Mauvaise vue : des dangers sous-estimés…

Si en 2013 les Français considèrent la vue comme la 1ère préoccupation de santé et y accordent, de manière générale, une attention plus importante…  leurs actes démontrent que les conséquences et les risques associés à une mauvaise vue sont encore trop souvent méconnus et sous-estimés.

Les chiffres parlent d’eux-mêmes (*Baromètre de la santé visuelle 2013 – Opinion Way pour l’AsnaV) :  

Plus d’1/3 de la population française pense ne pas avoir besoin de correction visuelle ;

43 % pensent à tort que l’on peut toujours identifier par soi-même un problème de vue ;

22% des porteurs de lunettes ne les portent jamais au volant de leur voiture ;

52% ne jugent pas utile de faire contrôler la vue de leur enfant de moins de 3 ans.

… et des conséquences nombreuses :

  • 3,4 millions de Français de 16 ans et + ont déclaré avoir déjà vécu un incident lié à un problème de vue (accident de la route, intoxication alimentaire, chute grave…) ;
  • 1 Français sur 3 et 39 % des adolescents souffrent de fatigue visuelle ;
  • 8% des plus de 60 ans sont concernés par la DMLA*, 25% après 75 ans ;
  • le coût de la perte de productivité lié à une mauvaise vision est évalué à 269 milliards au niveau mondial, donc 50 milliards en Europe[1].

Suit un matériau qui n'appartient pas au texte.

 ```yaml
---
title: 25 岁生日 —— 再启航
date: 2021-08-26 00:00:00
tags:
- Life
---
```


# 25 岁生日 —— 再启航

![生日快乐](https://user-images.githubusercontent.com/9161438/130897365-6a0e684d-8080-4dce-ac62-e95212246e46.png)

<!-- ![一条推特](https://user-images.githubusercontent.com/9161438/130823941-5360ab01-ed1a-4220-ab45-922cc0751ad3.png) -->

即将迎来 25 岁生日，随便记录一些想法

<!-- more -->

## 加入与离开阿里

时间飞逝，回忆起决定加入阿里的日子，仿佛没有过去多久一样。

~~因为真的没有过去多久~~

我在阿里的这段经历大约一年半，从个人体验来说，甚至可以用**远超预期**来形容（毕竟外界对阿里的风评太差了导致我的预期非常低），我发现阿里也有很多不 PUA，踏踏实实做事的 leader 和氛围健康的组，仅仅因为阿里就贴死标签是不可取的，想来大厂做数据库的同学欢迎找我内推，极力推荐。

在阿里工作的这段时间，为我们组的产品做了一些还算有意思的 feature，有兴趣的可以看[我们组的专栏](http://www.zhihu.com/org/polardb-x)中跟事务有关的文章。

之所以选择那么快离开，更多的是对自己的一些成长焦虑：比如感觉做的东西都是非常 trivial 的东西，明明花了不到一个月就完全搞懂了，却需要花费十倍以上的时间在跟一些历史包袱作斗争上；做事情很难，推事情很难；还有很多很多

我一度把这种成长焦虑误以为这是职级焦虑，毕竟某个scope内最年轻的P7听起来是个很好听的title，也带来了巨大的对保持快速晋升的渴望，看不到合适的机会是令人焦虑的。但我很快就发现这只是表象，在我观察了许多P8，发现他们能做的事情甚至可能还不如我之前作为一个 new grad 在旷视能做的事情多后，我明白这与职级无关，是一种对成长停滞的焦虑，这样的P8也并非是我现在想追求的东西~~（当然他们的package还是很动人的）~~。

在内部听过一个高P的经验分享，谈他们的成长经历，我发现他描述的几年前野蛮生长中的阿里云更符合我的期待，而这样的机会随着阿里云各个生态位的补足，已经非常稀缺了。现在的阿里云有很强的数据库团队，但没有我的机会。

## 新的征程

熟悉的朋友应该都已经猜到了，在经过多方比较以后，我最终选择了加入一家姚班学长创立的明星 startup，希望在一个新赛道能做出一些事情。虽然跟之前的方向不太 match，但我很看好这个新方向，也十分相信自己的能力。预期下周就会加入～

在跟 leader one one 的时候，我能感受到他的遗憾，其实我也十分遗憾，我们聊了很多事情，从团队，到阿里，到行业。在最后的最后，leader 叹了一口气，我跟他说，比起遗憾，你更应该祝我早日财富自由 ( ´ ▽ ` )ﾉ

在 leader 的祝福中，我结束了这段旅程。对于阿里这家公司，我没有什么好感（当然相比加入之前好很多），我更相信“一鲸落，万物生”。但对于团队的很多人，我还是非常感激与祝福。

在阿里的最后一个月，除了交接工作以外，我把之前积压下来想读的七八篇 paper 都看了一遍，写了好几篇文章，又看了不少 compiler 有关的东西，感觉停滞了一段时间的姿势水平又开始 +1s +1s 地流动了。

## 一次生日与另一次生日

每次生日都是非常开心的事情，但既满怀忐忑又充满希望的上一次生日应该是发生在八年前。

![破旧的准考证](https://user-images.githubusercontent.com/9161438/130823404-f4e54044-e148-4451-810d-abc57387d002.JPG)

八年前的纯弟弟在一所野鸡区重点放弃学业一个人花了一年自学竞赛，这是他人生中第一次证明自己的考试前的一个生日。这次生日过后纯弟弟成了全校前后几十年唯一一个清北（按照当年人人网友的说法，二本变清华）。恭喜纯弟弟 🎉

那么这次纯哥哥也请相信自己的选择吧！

Plus qu’un confort, une vue performante est nécessaire au quotidien. Selon l’âge ou la situation, bien voir, c’est bien grandir, c’est préserver sa sécurité, c’est préparer son avenir ou encore rester actif et indépendant…

Prendre soin de sa vue doit aujourd’hui être reconnu par tous

comme un enjeu de santé publique !

« Quand on ne voit pas net, le mal nous guette » !

Le 10 octobre 2013, l’AsnaV lance une campagne d’interpellation nationale à destination de l’ensemble des Français et des pouvoirs publics à l’occasion de la Journée Mondiale de la Vue et du début des Journées de la Vision.

Son ambition : créer une prise de conscience chez les Français et démontrer concrètement qu’un contrôle régulier de la vue n’est pas une visite de confort.

Le principe : « une mauvaise vue peut parfois nous jouer des tours… ».

Une campagne choc mettant en lumière, par un jeu de miroir, les dangers et risques auxquels pourraient s’exposer les personnes qui ont une mauvaise vue déclinée au travers :

Des  kits d’information originaux révélant aux pouvoirs publics différents risques de confusion liés à une mauvaise vue pouvant avoir des conséquences dramatiques.

La mobilisation des internautes sur Facebook et sur internet.

Ils sont invités à venir témoigner sur la page Facebook de l’AsnaV et le site www.quandonnevoitpasnet.net pour partager leurs anecdotes et essayer ainsi de gagner une paire de lunettes solaires.

Une affiche et des leaflets exposés chez les opticiens partenaires de l’AsnaV.

Et le site www.quandonnevoitpasnet.net.

Les Journées de la Vision

Du 10 au 19 octobre, l’AsnaV propose des contrôles de la vue ouverts à tous, simples et gratuits, chez l’un des 6 000 opticiens partenaires de l’AsnaV dont on peut trouver l’adresse sur www.asnav.org et www.quandonnevoitpasnet.net.

Différents tests sont proposés par ces professionnels de la vue, qui informeront et conseilleront les Français sur leur santé visuelle afin de les orienter, le cas échéant, vers un ophtalmologiste pour un examen médical.